The simple answer to this section is: there aren’t any. They don’t exist. No Book of Mormon coinage, swords or any advanced metallurgy artifacts have ever been found.
|Gift from Watchman Fellowship --- "Bible Coins"Left - "Mormon Coins" Right|
ARCHAEOLOGY OF THE BOOK OF MORMON
ARCHAEOLOGY OF THE BIBLE
The blank space above in the section marked “ARCHAEOLOGY OF THE BOOK OF MORMON” is not a mistake. The blank space is equal to all the archaeology that has been found that supports the Book of Mormon; which is zero, none, nada, zilch, squat, zippo. No matter what Mormon apologists have said over the years, there is absolutely no archaeological evidence to support the Book of Mormon claims, not only in metallurgy, but in anything. NONE!
On the other hand, the archaeological evidence to support the Bible is overwhelming. The archaeological excavations in Biblical lands continue to yield rich finds everyday. The Bible speaks of coins and Biblical archaeology has provided them by the thousands. The implements of war in the Biblical lands have been found in great abundance.
How can it be that the Bible is supported by archaeology in the most robust way, yet the Book of Mormon archaeology is silent? The answer is quite simple: The Bible is real, it’s God’s Word; it was left as a testament to you and me. The Book of Mormon is fiction, and was the fantasy of Joseph Smith. There is not one shred of archaeological, historical, geological or any other kind of hard evidence to back up the claims of Mormonism.
Why would God give us His Word in two volumes, one documented to the extreme, the Bible, and the other, the Book of Mormon, with absolutely nothing to support it except the claims of its author? Why would God do such a thing? It’s this writer’s belief that God didn’t. God gave us his Word, the Bible, and left us ample evidence that it is true, and is in fact His Word. There is no documentation of the Book of Mormon, because it’s not God’s Word, it is Joseph Smith’s fable.
COINS SPOKEN OF BUT ONCE
While researching this topic, I opened Strong’s Exhaustive Concordance and looked up some Biblical coins: the shekel, the penny and the widow’s mite. The shekel is mentioned in 16 different books of the Bible, 136 times; the penny in 4 different books, 9 times; the widow’s mite in 2 books, 3 times. When looking up this information, something struck me: Why are coins mentioned throughout the Biblical scriptures, yet in only one book, Alma, and in small set of successive scriptures in the Book of Mormon? The answer is quite simple: The Bible is truly God’s Word and is correct. It was written by different authors over the years. They wrote as God led them, and they wrote of the times, places and events that surrounded them.
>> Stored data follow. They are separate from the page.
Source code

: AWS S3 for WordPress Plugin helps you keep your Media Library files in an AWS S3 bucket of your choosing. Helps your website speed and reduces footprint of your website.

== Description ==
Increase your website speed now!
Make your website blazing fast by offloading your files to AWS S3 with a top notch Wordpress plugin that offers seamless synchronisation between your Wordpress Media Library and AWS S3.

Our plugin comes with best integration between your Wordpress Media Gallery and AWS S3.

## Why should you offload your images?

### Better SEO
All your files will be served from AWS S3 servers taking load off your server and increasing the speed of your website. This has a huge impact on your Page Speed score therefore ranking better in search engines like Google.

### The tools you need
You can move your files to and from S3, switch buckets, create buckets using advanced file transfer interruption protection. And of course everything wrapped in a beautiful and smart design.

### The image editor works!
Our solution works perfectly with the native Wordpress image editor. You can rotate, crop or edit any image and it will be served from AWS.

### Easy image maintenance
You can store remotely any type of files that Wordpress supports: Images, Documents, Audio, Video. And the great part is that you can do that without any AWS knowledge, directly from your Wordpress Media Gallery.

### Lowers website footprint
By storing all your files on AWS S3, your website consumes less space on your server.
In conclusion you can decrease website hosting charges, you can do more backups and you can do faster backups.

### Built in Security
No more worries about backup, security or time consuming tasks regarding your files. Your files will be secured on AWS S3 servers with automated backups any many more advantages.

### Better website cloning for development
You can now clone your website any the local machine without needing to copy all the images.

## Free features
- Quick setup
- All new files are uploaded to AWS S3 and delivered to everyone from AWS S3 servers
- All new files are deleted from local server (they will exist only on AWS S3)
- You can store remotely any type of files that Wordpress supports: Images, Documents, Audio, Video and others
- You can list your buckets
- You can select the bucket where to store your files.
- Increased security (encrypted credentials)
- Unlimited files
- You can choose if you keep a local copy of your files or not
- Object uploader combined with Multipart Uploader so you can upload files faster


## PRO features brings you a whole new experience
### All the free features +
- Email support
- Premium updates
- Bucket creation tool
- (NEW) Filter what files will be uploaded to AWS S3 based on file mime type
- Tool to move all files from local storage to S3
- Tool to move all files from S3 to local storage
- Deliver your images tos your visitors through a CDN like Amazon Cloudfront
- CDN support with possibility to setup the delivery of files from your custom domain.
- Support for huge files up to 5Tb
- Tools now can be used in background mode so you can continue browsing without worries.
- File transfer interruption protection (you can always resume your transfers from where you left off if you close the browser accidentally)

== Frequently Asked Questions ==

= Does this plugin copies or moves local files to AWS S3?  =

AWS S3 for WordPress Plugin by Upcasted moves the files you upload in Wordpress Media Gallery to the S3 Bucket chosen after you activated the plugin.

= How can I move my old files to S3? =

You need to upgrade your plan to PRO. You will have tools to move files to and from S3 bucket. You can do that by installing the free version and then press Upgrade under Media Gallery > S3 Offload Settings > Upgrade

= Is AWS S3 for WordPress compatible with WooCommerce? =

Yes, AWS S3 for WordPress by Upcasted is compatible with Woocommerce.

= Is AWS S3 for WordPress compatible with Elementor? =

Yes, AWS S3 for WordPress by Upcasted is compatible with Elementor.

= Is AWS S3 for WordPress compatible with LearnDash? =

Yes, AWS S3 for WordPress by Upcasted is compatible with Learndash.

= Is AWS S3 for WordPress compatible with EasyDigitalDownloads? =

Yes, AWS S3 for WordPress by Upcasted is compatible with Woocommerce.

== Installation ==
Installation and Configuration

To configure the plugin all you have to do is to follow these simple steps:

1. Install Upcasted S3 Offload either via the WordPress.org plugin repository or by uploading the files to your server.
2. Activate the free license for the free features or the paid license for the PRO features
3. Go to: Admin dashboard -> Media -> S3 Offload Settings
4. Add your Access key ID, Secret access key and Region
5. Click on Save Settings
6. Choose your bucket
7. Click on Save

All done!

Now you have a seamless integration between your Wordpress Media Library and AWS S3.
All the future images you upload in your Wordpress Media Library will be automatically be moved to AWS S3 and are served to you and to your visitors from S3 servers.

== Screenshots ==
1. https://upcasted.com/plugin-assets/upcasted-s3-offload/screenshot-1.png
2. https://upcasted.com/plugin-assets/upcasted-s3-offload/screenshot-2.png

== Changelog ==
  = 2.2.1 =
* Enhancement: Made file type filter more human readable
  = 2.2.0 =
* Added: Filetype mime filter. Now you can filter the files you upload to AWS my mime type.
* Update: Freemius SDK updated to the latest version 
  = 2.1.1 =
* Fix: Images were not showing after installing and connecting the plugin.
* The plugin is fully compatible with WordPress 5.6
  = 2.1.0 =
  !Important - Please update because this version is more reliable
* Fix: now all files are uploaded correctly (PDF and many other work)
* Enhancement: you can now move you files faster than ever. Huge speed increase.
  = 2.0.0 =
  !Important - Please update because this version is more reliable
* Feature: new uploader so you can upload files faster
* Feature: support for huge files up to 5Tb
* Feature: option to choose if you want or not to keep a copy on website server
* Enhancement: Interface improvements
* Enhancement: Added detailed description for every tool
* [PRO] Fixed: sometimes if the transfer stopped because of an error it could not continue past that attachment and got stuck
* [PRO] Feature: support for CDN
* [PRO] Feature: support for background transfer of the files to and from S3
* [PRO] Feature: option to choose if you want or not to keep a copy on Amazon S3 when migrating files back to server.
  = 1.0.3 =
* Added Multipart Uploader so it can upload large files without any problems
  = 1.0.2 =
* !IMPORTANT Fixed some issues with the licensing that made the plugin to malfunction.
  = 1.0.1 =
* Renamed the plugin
The references to coins fell where they naturally fell; and thus they are scattered throughout the text. The Book of Mormon was written by one author, and when something stimulated his thought process, he felt the need to expound on a monetary system; however, while dictating the
remainder of the text, since the events didn’t happen naturally, but rather were the conjectures of his mind, no other mention of coinage is ever found.